Most of the chatter surrounding Pfizer (NYSE:PFE) this week has been surrounding the company's bid for AstraZeneca (NYSE:AZN). In the news this week was AstraZeneca's rejection of a reconsidered offer from Pfizer. Pfizer's addendum to its previous offer to AZN made it a potential deal with over $100 billion.
The offer represented a premium of over 30% to what AstraZeneca's stock price was during the beginning of April.
AZN fired back that its board of directors believed that the offer made from Pfizer undervalued the company - as many board of directors do when approached with a buyout offer. Most of the time, an initial rejection is simply standard operating produced to entice a bigger offer.
The benefits of picking up AZN? Obviously, it would offer an expanded drug line and a stronger potential for growth for Pfizer. Pfizer is suggesting keeping the company based in and listed in the U.S.
Reuters has been reporting that Pfizer CEO, Ian Read doesn't seem too ready to bypass management and go directly to shareholders with the deal yet.
Forbes commented on Pfizer's past in M&A:
But this wouldn't be the first time Pfizer has executed this sort of financial maneuvering. If history repeats itself, the following precedents should be noted. On January 1, 2010, after acquiring Wyeth for $68 billion, Pfizer had 116,500 employees. By the end of 2013, the company had 77,700 employees, a reduction of more than 38,000 people. Also, in 2013 the company initiated a $10 billion stock repurchase plan. During the same period Pfizer increased its earnings per share from $1.94 to $3.19. The effect of such tactics were short lived, however, as Pfizer was weakened by a violent downturn in the economy and the realities of the great patent cliff.

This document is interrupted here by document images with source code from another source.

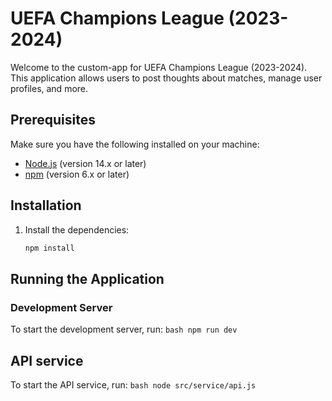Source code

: # UEFA Champions League (2023-2024)

Welcome to the custom-app for UEFA Champions League (2023-2024). This application allows users to post thoughts about matches, manage user profiles, and more.

## Prerequisites

Make sure you have the following installed on your machine:

- [Node.js](https://nodejs.org/) (version 14.x or later)
- [npm](https://www.npmjs.com/get-npm) (version 6.x or later)

## Installation

1. Install the dependencies:
    ```bash
    npm install
    ```

## Running the Application

### Development Server

To start the development server, run:
    ```bash
    npm run dev
    ```

## API service

To start the API service, run:
    ```bash
    node src/service/api.js
    ```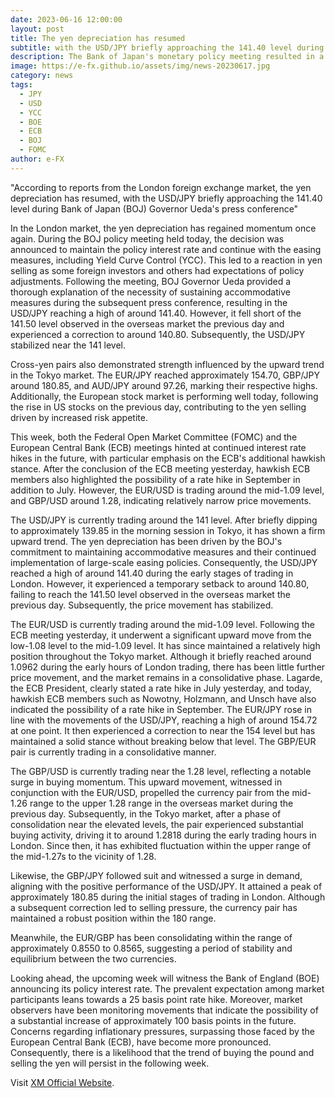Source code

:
 ```yaml
---
date: 2023-06-16 12:00:00
layout: post
title: The yen depreciation has resumed
subtitle: with the USD/JPY briefly approaching the 141.40 level during Bank of Japan (BOJ) Governor Ueda's press conference.
description: The Bank of Japan's monetary policy meeting resulted in a widely anticipated decision to maintain the policy interest rates and keep the Yield Curve Control (YCC) and asset purchasing guidelines unchanged.
image: https://e-fx.github.io/assets/img/news-20230617.jpg
category: news
tags:
  - JPY
  - USD
  - YCC
  - BOE
  - ECB
  - BOJ
  - FOMC
author: e-FX
---
```


"According to reports from the London foreign exchange market, the yen depreciation has resumed, with the USD/JPY briefly approaching the 141.40 level during Bank of Japan (BOJ) Governor Ueda's press conference"

In the London market, the yen depreciation has regained momentum once again. During the BOJ policy meeting held today, the decision was announced to maintain the policy interest rate and continue with the easing measures, including Yield Curve Control (YCC). This led to a reaction in yen selling as some foreign investors and others had expectations of policy adjustments. Following the meeting, BOJ Governor Ueda provided a thorough explanation of the necessity of sustaining accommodative measures during the subsequent press conference, resulting in the USD/JPY reaching a high of around 141.40. However, it fell short of the 141.50 level observed in the overseas market the previous day and experienced a correction to around 140.80. Subsequently, the USD/JPY stabilized near the 141 level.

Cross-yen pairs also demonstrated strength influenced by the upward trend in the Tokyo market. The EUR/JPY reached approximately 154.70, GBP/JPY around 180.85, and AUD/JPY around 97.26, marking their respective highs. Additionally, the European stock market is performing well today, following the rise in US stocks on the previous day, contributing to the yen selling driven by increased risk appetite.

This week, both the Federal Open Market Committee (FOMC) and the European Central Bank (ECB) meetings hinted at continued interest rate hikes in the future, with particular emphasis on the ECB's additional hawkish stance. After the conclusion of the ECB meeting yesterday, hawkish ECB members also highlighted the possibility of a rate hike in September in addition to July. However, the EUR/USD is trading around the mid-1.09 level, and GBP/USD around 1.28, indicating relatively narrow price movements.

The USD/JPY is currently trading around the 141 level. After briefly dipping to approximately 139.85 in the morning session in Tokyo, it has shown a firm upward trend. The yen depreciation has been driven by the BOJ's commitment to maintaining accommodative measures and their continued implementation of large-scale easing policies. Consequently, the USD/JPY reached a high of around 141.40 during the early stages of trading in London. However, it experienced a temporary setback to around 140.80, failing to reach the 141.50 level observed in the overseas market the previous day. Subsequently, the price movement has stabilized.

The EUR/USD is currently trading around the mid-1.09 level. Following the ECB meeting yesterday, it underwent a significant upward move from the low-1.08 level to the mid-1.09 level. It has since maintained a relatively high position throughout the Tokyo market. Although it briefly reached around 1.0962 during the early hours of London trading, there has been little further price movement, and the market remains in a consolidative phase. Lagarde, the ECB President, clearly stated a rate hike in July yesterday, and today, hawkish ECB members such as Nowotny, Holzmann, and Unsch have also indicated the possibility of a rate hike in September. The EUR/JPY rose in line with the movements of the USD/JPY, reaching a high of around 154.72 at one point. It then experienced a correction to near the 154 level but has maintained a solid stance without breaking below that level. The GBP/EUR pair is currently trading in a consolidative manner.

The GBP/USD is currently trading near the 1.28 level, reflecting a notable surge in buying momentum. This upward movement, witnessed in conjunction with the EUR/USD, propelled the currency pair from the mid-1.26 range to the upper 1.28 range in the overseas market during the previous day. Subsequently, in the Tokyo market, after a phase of consolidation near the elevated levels, the pair experienced substantial buying activity, driving it to around 1.2818 during the early trading hours in London. Since then, it has exhibited fluctuation within the upper range of the mid-1.27s to the vicinity of 1.28.

Likewise, the GBP/JPY followed suit and witnessed a surge in demand, aligning with the positive performance of the USD/JPY. It attained a peak of approximately 180.85 during the initial stages of trading in London. Although a subsequent correction led to selling pressure, the currency pair has maintained a robust position within the 180 range.

Meanwhile, the EUR/GBP has been consolidating within the range of approximately 0.8550 to 0.8565, suggesting a period of stability and equilibrium between the two currencies.

Looking ahead, the upcoming week will witness the Bank of England (BOE) announcing its policy interest rate. The prevalent expectation among market participants leans towards a 25 basis point rate hike. Moreover, market observers have been monitoring movements that indicate the possibility of a substantial increase of approximately 100 basis points in the future. Concerns regarding inflationary pressures, surpassing those faced by the European Central Bank (ECB), have become more pronounced. Consequently, there is a likelihood that the trend of buying the pound and selling the yen will persist in the following week.


Visit [XM Official Website](https://clicks.pipaffiliates.com/c?c=550036&l=en&p=0).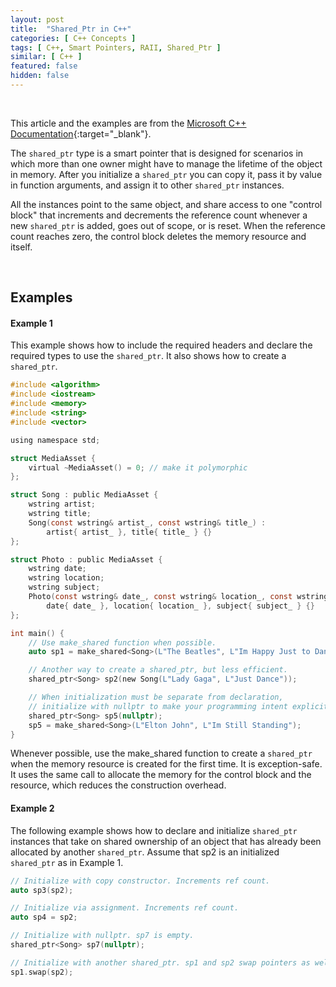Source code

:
 ```yaml
---
layout: post
title:  "Shared_Ptr in C++"
categories: [ C++ Concepts ]
tags: [ C++, Smart Pointers, RAII, Shared_Ptr ]
similar: [ C++ ]
featured: false
hidden: false
---
```


<br />

This article and the examples are from the [Microsoft C++ Documentation](https://docs.microsoft.com/en-us/cpp/cpp/how-to-create-and-use-shared-ptr-instances?view=msvc-160){:target="_blank"}. 


The `shared_ptr` type is a smart pointer that is designed for scenarios in which more than one owner might have to manage the lifetime of the object in memory. After you initialize a `shared_ptr` you can copy it, pass it by value in function arguments, and assign it to other `shared_ptr` instances. 

All the instances point to the same object, and share access to one "control block" that increments and decrements the reference count whenever a new `shared_ptr` is added, goes out of scope, or is reset. When the reference count reaches zero, the control block deletes the memory resource and itself.


<br />

## Examples

#### Example 1

This example shows how to include the required headers and declare the required types to use the `shared_ptr`. It also shows how to create a `shared_ptr`.

```c
#include <algorithm>
#include <iostream>
#include <memory>
#include <string>
#include <vector>

using namespace std;

struct MediaAsset {
    virtual ~MediaAsset() = 0; // make it polymorphic
};

struct Song : public MediaAsset {
    wstring artist;
    wstring title;
    Song(const wstring& artist_, const wstring& title_) :
        artist{ artist_ }, title{ title_ } {}
};

struct Photo : public MediaAsset {
    wstring date;
    wstring location;
    wstring subject;
    Photo(const wstring& date_, const wstring& location_, const wstring& subject_) : 
        date{ date_ }, location{ location_ }, subject{ subject_ } {}
};

int main() {
    // Use make_shared function when possible.
    auto sp1 = make_shared<Song>(L"The Beatles", L"Im Happy Just to Dance With You");

    // Another way to create a shared_ptr, but less efficient.
    shared_ptr<Song> sp2(new Song(L"Lady Gaga", L"Just Dance"));

    // When initialization must be separate from declaration, 
    // initialize with nullptr to make your programming intent explicit.
    shared_ptr<Song> sp5(nullptr);
    sp5 = make_shared<Song>(L"Elton John", L"Im Still Standing");
}
```

Whenever possible, use the make_shared function to create a `shared_ptr` when the memory resource is created for the first time. It is exception-safe. It uses the same call to allocate the memory for the control block and the resource, which reduces the construction overhead. 


#### Example 2

The following example shows how to declare and initialize `shared_ptr` instances that take on shared ownership of an object that has already been allocated by another  `shared_ptr`. Assume that sp2 is an initialized `shared_ptr` as in Example 1.
```c
// Initialize with copy constructor. Increments ref count.
auto sp3(sp2);

// Initialize via assignment. Increments ref count.
auto sp4 = sp2;

// Initialize with nullptr. sp7 is empty.
shared_ptr<Song> sp7(nullptr);

// Initialize with another shared_ptr. sp1 and sp2 swap pointers as well as ref counts.
sp1.swap(sp2);
```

And so, that headline will be in the forefront as Pfizer goes to report earnings this week.
Consensus estimates are calling for $0.55/share on revenues of $12.09 billion - compared to year-ago numbers of $0.51/share on revenues of $13.50 billion.
Pfizer stock has performed well over the last 12 months, showing continued sustained growth, as it now dances around its 52-week highs. The stock trades with a modest trailing twelve-month P/E of 9.60 and yields 3.4%.
Over the last couple of months, analysts seem to have been hesitant over Pfizer's earnings - with some of them cutting their projections for full-year 2014/2015 by a couple of percentage points.
Without AstraZeneca, should the deal fall through, Pfizer is going to have to rely on its own drugs in its own pipeline. Zack's reported:
Although revenues will continue to be impacted by the loss of exclusivity of Lipitor as well as the expiration of a few co-promotion agreements, products like Celebrex, Inlyta, Xalkori, Xeljanz and Eliquis should continue to perform well. Lyrica, which has billion-dollar potential, will remain the key growth driver.
Its vaccine drugs have continued to provide a good foundation for continued growth for the company. It's had some positive news from its drug Palbociclib, and some disappointments, like with Dacomitinib - its latest foray into lung cancer.
With or without AZN, Pfizer looks like a safe candidate for growth in the long term. The only question is going to be whether or not, if a deal gets done, how long the effects are going to take to hit the financials.
Pfizer is expected to be patient and levelheaded about the way it's going to continue approaching the deal. Many analysts, including myself, think that Read will eventually be able to get the merger done.
But, as I've already noted with regard to the merger, slow growth doesn't seem to be what Pfizer is after. Even after completing a potential deal with AstraZeneca, the effects aren't likely to be felt until FY 2016-17. I'll be waiting anxiously to hear for more color from the company on this week's earnings call.